38La seconde forme de transaction est l’échange que les économistes caractérisent par le principe d’équivalence entre des participants anonymes et égaux, guidé par l’intérêt monétaire. Mais cette conception économiste de l’échange où prédomine l’équivalence réduit la socialité. C’est ainsi particulièrement ce principe d’équivalence que Graeber discute à partir de la fable du troc chez Smith (Graeber, 2011). Cette fable du troc vise à inscrire l’échange et l’équivalence dans la nature humaine et à produire une explication univoque de l’émergence de la monnaie. Graeber défend que dans les sociétés primitives les relations d’échange de biens ou de services ont souvent été réglées par des liens de crédit mutuels étalés dans le temps, à l’échelle de la communauté. Elles ne faisaient pas l’objet de mesures d’équivalence précises mais plutôt de comparaisons ordinales conventionnelles. Dans ces sociétés, l’échange ne se distingue pas nettement du don et peut parfois se manifester par une surenchère plutôt que par un calcul d’équivalence. Par exemple, « lorsqu’il s’agit … d’échanges où les objets circulent dans les deux sens et reflètent et réorganisent les relations entre les gens – la concurrence a tendance à fonctionner dans l’autre sens, comme un concours de générosité, où les gens montrent qui peut donner le plus » (Graeber, 2007, 71). Cette concurrence peut aussi intervenir dans la société contemporaine, dans la philanthropie par exemple (Benhamou et Moureau, 2022). Ensuite, si l’échange commercial est censé être impersonnel et égalitaire, se réduisant à une simple comparaison de la valeur de deux objets, l’anthropologie montre au contraire qu’une forme de socialité est souvent essentielle pour réaliser une transaction, ce dont une partie des économistes convient en soulignant le rôle de la confiance. L’échange, quand il s’inscrit dans la logique intertemporelle du don contre don, ne peut être expliqué par le seul principe de la recherche d’un meilleur rapport qualité-prix, un lien sujet-objet, mais par un lien de nature sociale et très contextuelle. En revanche, ce qui distingue l’échange dans les sociétés modernes est qu’il donne la possibilité de clore les transactions, de régler une dette et de mettre fin aux relations sociales.
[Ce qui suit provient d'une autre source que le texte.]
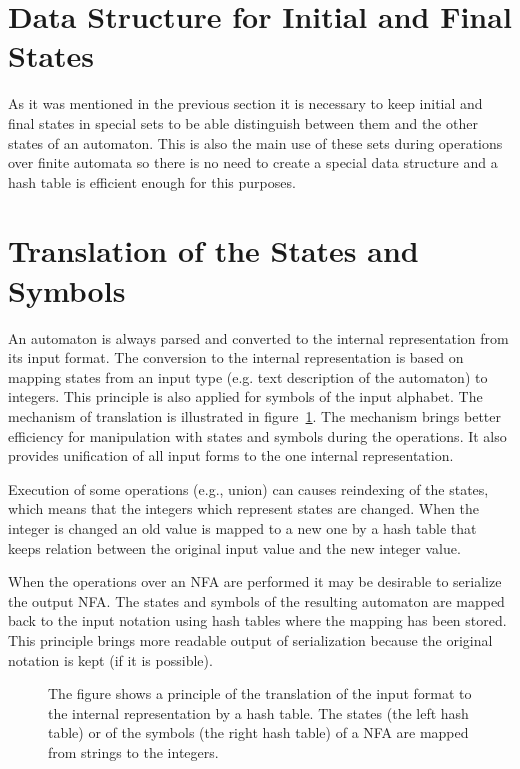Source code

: \section{Data Structure for Initial and Final States}
As it was mentioned in the previous section it is necessary to keep initial and final states in special sets to 
be able distinguish between them and the other states of an automaton. This is also the main use of these sets during operations 
over finite automata so there is no need to create a special data structure and a hash table is efficient enough for this purposes. %

\section{Translation of the States and Symbols}
\label{sectionTranslate}
An automaton is always parsed and converted to the internal representation from its input format. 
The conversion to the internal representation is based on mapping states from an input type (e.g. text description of the automaton) 
to integers. This principle is also applied for symbols of the input alphabet. 
The mechanism of translation is illustrated in figure~\ref{figExplicitFATransl}. 
The mechanism brings better efficiency for manipulation with states and symbols
during the operations. It also provides unification of all input forms to the one internal representation. 

Execution of some operations (e.g., union) can causes reindexing of the states, which means that the integers 
which represent states are changed. When the integer is changed an old value is mapped to a new one by a hash table that keeps 
relation between the original input value and the new integer value.

When the operations over an NFA are performed it may be desirable to serialize the output NFA. The states and symbols of the resulting
automaton are mapped back to the input notation using hash tables where the mapping has been stored. This
principle brings more readable output of serialization because the original notation is kept (if it is possible).

\begin{figure}[bt]
\begin{center}

    \caption{The figure shows a principle of the translation of the input format to the internal representation by a hash table. 
      The states (the left hash table) or of the symbols (the right hash table) of a NFA are mapped from strings to the integers.}
		\label{figExplicitFATransl}
\end{center}
\end{figure}

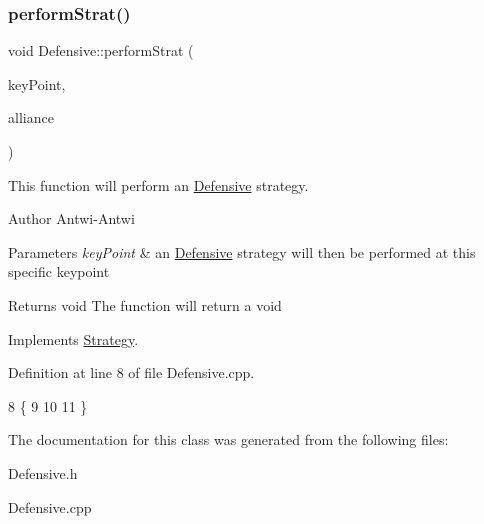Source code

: \subsubsection{\texorpdfstring{perform\+Strat()}{performStrat()}}
{\footnotesize\ttfamily void Defensive\+::perform\+Strat (\begin{DoxyParamCaption}\item[{\hyperlink{classKeyPoint}{Key\+Point} $\ast$}]{key\+Point,  }\item[{\hyperlink{classAlliance}{Alliance} $\ast$}]{alliance }\end{DoxyParamCaption})\hspace{0.3cm}{\ttfamily [virtual]}}



This function will perform an \hyperlink{classDefensive}{Defensive} strategy. 

\begin{DoxyAuthor}{Author}
Antwi-\/\+Antwi
\end{DoxyAuthor}

\begin{DoxyParams}{Parameters}
{\em key\+Point} & an \hyperlink{classDefensive}{Defensive} strategy will then be performed at this specific keypoint\\
\hline
\end{DoxyParams}
\begin{DoxyReturn}{Returns}
void The function will return a void 
\end{DoxyReturn}


Implements \hyperlink{classStrategy_aa0692005cb67d0ee2441046f6b302e7d}{Strategy}.



Definition at line 8 of file Defensive.\+cpp.


\begin{DoxyCode}
8                                                                    \{
9     
10     
11 \}
\end{DoxyCode}


The documentation for this class was generated from the following files\+:\begin{DoxyCompactItemize}
\item 
Defensive.\+h\item 
Defensive.\+cpp\end{DoxyCompactItemize}
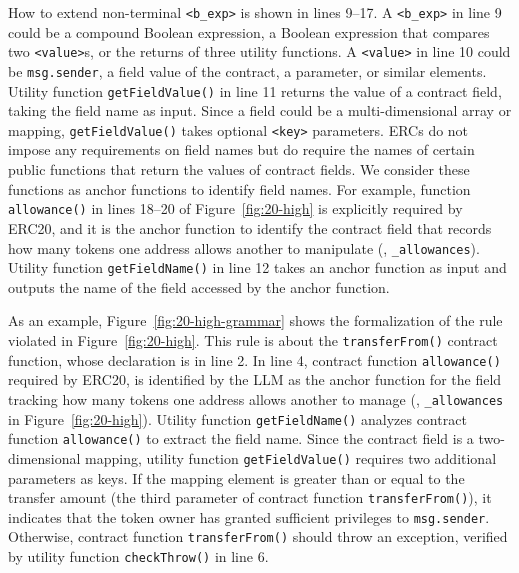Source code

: How to extend non-terminal \texttt{<b\_exp>} is shown in lines 9--17. 
A \texttt{<b\_exp>} in line 9 could be a compound Boolean expression, 
a Boolean expression that compares two \texttt{<value>}s, 
or the returns of three utility functions. 
A \texttt{<value>} in line 10 could be
\texttt{msg.sender}, a field value of the contract, a parameter, or similar elements. 
Utility function \texttt{getFieldValue()} in line 11 returns the value of a contract field, taking 
the field name as input. 
Since a field could be a multi-dimensional array or mapping, 
\texttt{getFieldValue()} takes optional \texttt{<key>} parameters. 
ERCs do not impose any requirements on field names 
but do require the names of certain public functions that return the values of contract fields. 
We consider these functions as anchor functions to identify field names. For example,
function \texttt{allowance()} in lines 18--20 of Figure~\ref{fig:20-high} is explicitly required by ERC20, and it is the anchor function
to identify the contract field that records how many tokens
one address allows another to manipulate (\eg, \texttt{\_allowances}). 
Utility function \texttt{getFieldName()} in line 12 takes an anchor function as 
input and outputs the name of the field accessed by the anchor function. 




As an example, Figure~\ref{fig:20-high-grammar} shows 
the formalization of the rule violated in Figure~\ref{fig:20-high}. 
This rule is about the \texttt{transferFrom()} contract function, 
whose declaration is in line 2. 
In line 4, contract function \texttt{allowance()} required by ERC20, is identified by the LLM 
as the anchor function for the field tracking how many tokens one address allows another to manage (\eg, \texttt{\_allowances} in Figure~\ref{fig:20-high}). 
Utility function \texttt{getFieldName()} analyzes 
contract function \texttt{allowance()} 
to extract the field name. Since the contract field is a two-dimensional mapping, 
utility function \texttt{getFieldValue()} requires two additional parameters as keys. 
If the mapping element is greater than or equal to the 
transfer amount (the third parameter of contract function \texttt{transferFrom()}), 
it indicates that the token owner has granted sufficient privileges to 
\texttt{msg.sender}. Otherwise, contract function \texttt{transferFrom()} should throw an exception, verified by utility function \texttt{checkThrow()} in line 6.

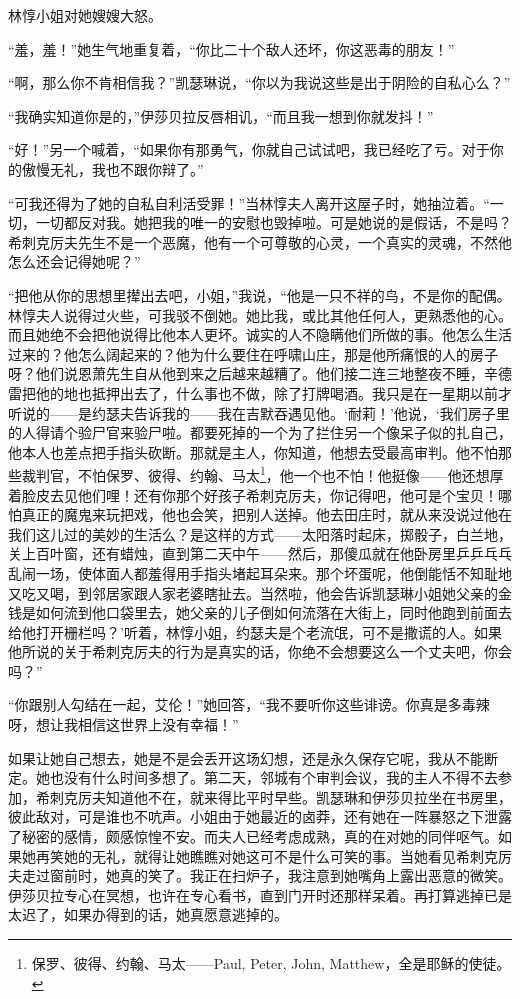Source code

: \par 林惇小姐对她嫂嫂大怒。
\par “羞，羞！”她生气地重复着，“你比二十个敌人还坏，你这恶毒的朋友！”
\par “啊，那么你不肯相信我？”凯瑟琳说，“你以为我说这些是出于阴险的自私心么？”
\par “我确实知道你是的，”伊莎贝拉反唇相讥，“而且我一想到你就发抖！”
\par “好！”另一个喊着，“如果你有那勇气，你就自己试试吧，我已经吃了亏。对于你的傲慢无礼，我也不跟你辩了。”
\par “可我还得为了她的自私自利活受罪！”当林惇夫人离开这屋子时，她抽泣着。“一切，一切都反对我。她把我的唯一的安慰也毁掉啦。可是她说的是假话，不是吗？希刺克厉夫先生不是一个恶魔，他有一个可尊敬的心灵，一个真实的灵魂，不然他怎么还会记得她呢？”
\par “把他从你的思想里撵出去吧，小姐，”我说，“他是一只不祥的鸟，不是你的配偶。林惇夫人说得过火些，可我驳不倒她。她比我，或比其他任何人，更熟悉他的心。而且她绝不会把他说得比他本人更坏。诚实的人不隐瞒他们所做的事。他怎么生活过来的？他怎么阔起来的？他为什么要住在呼啸山庄，那是他所痛恨的人的房子呀？他们说恩萧先生自从他到来之后越来越糟了。他们接二连三地整夜不睡，辛德雷把他的地也抵押出去了，什么事也不做，除了打牌喝酒。我只是在一星期以前才听说的——是约瑟夫告诉我的——我在吉默吞遇见他。‘耐莉！’他说，‘我们房子里的人得请个验尸官来验尸啦。都要死掉的一个为了拦住另一个像呆子似的扎自己，他本人也差点把手指头砍断。那就是主人，你知道，他想去受最高审判。他不怕那些裁判官，不怕保罗、彼得、约翰、马太\footnote{保罗、彼得、约翰、马太——Paul, Peter, John, Matthew，全是耶稣的使徒。}，他一个也不怕！他挺像——他还想厚着脸皮去见他们哩！还有你那个好孩子希刺克厉夫，你记得吧，他可是个宝贝！哪怕真正的魔鬼来玩把戏，他也会笑，把别人送掉。他去田庄时，就从来没说过他在我们这儿过的美妙的生活么？是这样的方式——太阳落时起床，掷骰子，白兰地，关上百叶窗，还有蜡烛，直到第二天中午——然后，那傻瓜就在他卧房里乒乒乓乓乱闹一场，使体面人都羞得用手指头堵起耳朵来。那个坏蛋呢，他倒能恬不知耻地又吃又喝，到邻居家跟人家老婆瞎扯去。当然啦，他会告诉凯瑟琳小姐她父亲的金钱是如何流到他口袋里去，她父亲的儿子倒如何流落在大街上，同时他跑到前面去给他打开栅栏吗？’听着，林惇小姐，约瑟夫是个老流氓，可不是撒谎的人。如果他所说的关于希刺克厉夫的行为是真实的话，你绝不会想要这么一个丈夫吧，你会吗？”
\par “你跟别人勾结在一起，艾伦！”她回答，“我不要听你这些诽谤。你真是多毒辣呀，想让我相信这世界上没有幸福！”
\par 如果让她自己想去，她是不是会丢开这场幻想，还是永久保存它呢，我从不能断定。她也没有什么时间多想了。第二天，邻城有个审判会议，我的主人不得不去参加，希刺克厉夫知道他不在，就来得比平时早些。凯瑟琳和伊莎贝拉坐在书房里，彼此敌对，可是谁也不吭声。小姐由于她最近的卤莽，还有她在一阵暴怒之下泄露了秘密的感情，颇感惊惶不安。而夫人已经考虑成熟，真的在对她的同伴呕气。如果她再笑她的无礼，就得让她瞧瞧对她这可不是什么可笑的事。当她看见希刺克厉夫走过窗前时，她真的笑了。我正在扫炉子，我注意到她嘴角上露出恶意的微笑。伊莎贝拉专心在冥想，也许在专心看书，直到门开时还那样呆着。再打算逃掉已是太迟了，如果办得到的话，她真愿意逃掉的。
39La troisième forme de transaction est la relation hiérarchique qui intervient entre des parties dont l’une est socialement supérieure à l’autre. Pour Graeber, elles ne sont pas l’effet d’un calcul et ne fonctionnent pas non plus selon le principe de réciprocité. Ces relations entre inférieurs et supérieurs sont plutôt réglées par le principe du précédent ou de la coutume. Pourtant, elles sont souvent également justifiées par la réciprocité ; par exemple dans l’expression « les paysans fournissent la nourriture, les seigneurs assurent la protection ». Il s’agit ici de voiler l’inégalité sous une relation d’équivalence. Pourtant dans ce cas, ce sont des biens incommensurables qui sont échangés. C’est aussi une justification morale qui conduit par exemple les grandes fortunes à des formes ostentatoires et rivales de donations qu’ils préfèrent afficher plutôt que de se voir imposer une redistribution par une plus forte fiscalité.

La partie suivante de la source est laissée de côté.